В выбранном датасете параметром предсказания y выступает столбец данных HeartDisease. Остальные столбцы считаются параметрами для решения задачи предсказания x, которые необходимо проранжировать по важности. Чтобы разделить выборку данных на обучаемую и тестовую, воспользуемся функцией .iloc.

x_train = df[["BMI", "Smoking", "AlcoholDrinking", "Stroke", "PhysicalHealth",
            "MentalHealth", "DiffWalking", "Sex", "AgeCategory", "Race", "Diabetic",
            "PhysicalActivity", "GenHealth", "SleepTime", "Asthma", "KidneyDisease", "SkinCancer"]].iloc[
              0:round(len(df) / 100 * 99)]
y_train = df["HeartDisease"].iloc[0:round(len(df) / 100 * 99)]
x_test = df[["BMI", "Smoking", "AlcoholDrinking", "Stroke", "PhysicalHealth",
            "MentalHealth", "DiffWalking", "Sex", "AgeCategory", "Race", "Diabetic",
            "PhysicalActivity", "GenHealth", "SleepTime", "Asthma", "KidneyDisease", "SkinCancer"]].iloc[
              round(len(df) / 100 * 99):len(df)]
y_test = df["HeartDisease"].iloc[round(len(df) / 100 * 99):len(df)]

Где round(len(df) / 100 * 99) - 99ти процентная строка в датасете.

Теперь, обучим модель на данных x_train и y_train и получим значимость каждого признака в модели с помощью метода .feature_importances_. После отмасштабируем значения важности признаков.

ranks = np.abs(dtc.feature_importances_)
minmax = MinMaxScaler()
ranks = minmax.fit_transform(np.array(ranks).reshape(len(x_train.columns), 1)).ravel()
ranks = map(lambda x: round(x, 2), ranks)
ranks = dict(zip(x_train.columns, ranks))
ranks = dict(sorted(ranks.items(), key=lambda x: x[1], reverse=True))

Чтобы отсеять значимые параметры от незначимых, условимся, что параметры, с оценкой значимости меньше 0.05 будут считаться незначимыми.

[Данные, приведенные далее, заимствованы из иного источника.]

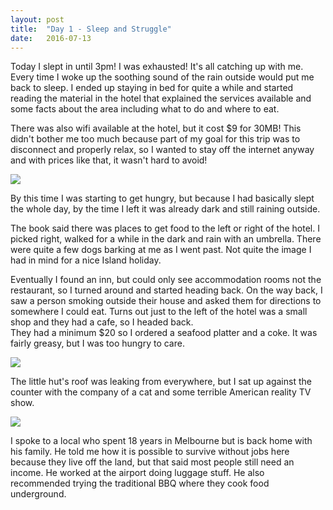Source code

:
```yaml
---
layout: post
title:  "Day 1 - Sleep and Struggle"
date:   2016-07-13
---
```


Today I slept in until 3pm! I was exhausted! It's all catching up with me.
Every time I woke up the soothing sound of the rain outside would put me back to
sleep. I ended up staying in bed for quite a while and started reading the
material in the hotel that explained the services available and some facts about
the area including what to do and where to eat.  

There was also wifi available at the hotel, but it cost $9 for 30MB! This didn't
bother me too much because part of my goal for this trip was to disconnect and
properly relax, so I wanted to stay off the internet anyway and with prices like
that, it wasn't hard to avoid!

<img src="https://res.cloudinary.com/stevenocchipinti/image/upload/c_limit,h_600,w_600/v1/cookislands2016/day-01-wifi_j6dyqc.jpg" />

By this time I was starting to get hungry, but because I had basically slept the
whole day, by the time I left it was already dark and still raining outside.

The book said there was places to get food to the left or right of the hotel.
I picked right, walked for a while in the dark and rain with an umbrella. There
were quite a few dogs barking at me as I went past. Not quite the image I had in
mind for a nice Island holiday.

Eventually I found an inn, but could only see accommodation rooms not the
restaurant, so I turned around and started heading back. On the way back, I saw
a person smoking outside their house and asked them for directions to somewhere
I could eat. Turns out just to the left of the hotel was a small shop and they
had a cafe, so I headed back.  
They had a minimum $20 so I ordered a seafood platter and a coke.
It was fairly greasy, but I was too hungry to care.  

<img src="https://res.cloudinary.com/stevenocchipinti/image/upload/c_limit,h_600,w_600/v1/cookislands2016/day-01-dinner_z5bvdn.jpg" />

The little hut's roof was leaking from everywhere, but I sat up against the
counter with the company of a cat and some terrible American reality TV show.  

<img src="https://res.cloudinary.com/stevenocchipinti/image/upload/c_limit,h_600,w_600/v1/cookislands2016/day-01-cafe_ad5rf5.jpg" />

I spoke to a local who spent 18 years in Melbourne but is back home with his
family. He told me how it is possible to survive without jobs here because they
live off the land, but that said most people still need an income. He worked at
the airport doing luggage stuff. He also recommended trying the traditional BBQ
where they cook food underground.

Выведем список параметров с пометками:

X ranging results: 
 * BMI: 1.0 - Approved
 * SleepTime: 0.26 - Approved
 * PhysicalHealth: 0.18 - Approved
 * GenHealth: 0.16 - Approved
 * MentalHealth: 0.15 - Approved
 * AgeCategory: 0.14 - Approved
 * Race: 0.07 - Approved
 * PhysicalActivity: 0.06 - Approved
 * Stroke: 0.04 - Eliminated
 * Smoking: 0.03 - Eliminated
 * Asthma: 0.03 - Eliminated
 * SkinCancer: 0.03 - Eliminated
 * DiffWalking: 0.02 - Eliminated
 * Sex: 0.02 - Eliminated
 * AlcoholDrinking: 0.0 - Eliminated
 * Diabetic: 0.0 - Eliminated
 * KidneyDisease: 0.0 - Eliminated

Где Approved - параметр значим и будет использоваться в предсказании, а Eliminated - параметр незначим и будет исключён.

Решение задачи кластеризации на полном наборе признаков

Чтобы решить задачу кластеризации моделью DecisionTreeClassifier, воспользуемся методом .predict(). Оценку качества решения и графики будем строить теми же методами, что в 1й лабораторной работе.

График решения задачи классификации на полном наборе признаков:

Решение задачи кластеризации, используя только значимые признаки

Согласно предыдущему пункту, значимыми признаками модели были выявлены:

  • BMI
  • SleepTime
  • PhysicalHealth
  • GenHealth
  • MentalHealth
  • AgeCategory
  • Race
  • PhysicalActivity Обучим модель только с их использованием, решим задачу классификации и построим график.

График решения задачи классификации, используя только значимые признаки:

Вывод

Согласно среднеквадратической ошибке и коэфициенту детерминации, модель, обученная только на значимых признаков отработала точнее, чем модель, обученная на полном наборе признаков. Это значит, что ранжирование было проведено верно и дало полезный результат. О логической оценке исключённых данных сказать ничего не получится, поскольку действительную зависимость результата от параметров значет только медицинский эксперт.

Исходя их общих значений точности, обе модели показали хорошие результаты и могут быть применимы к решению задачи классификации на данном наборе данных.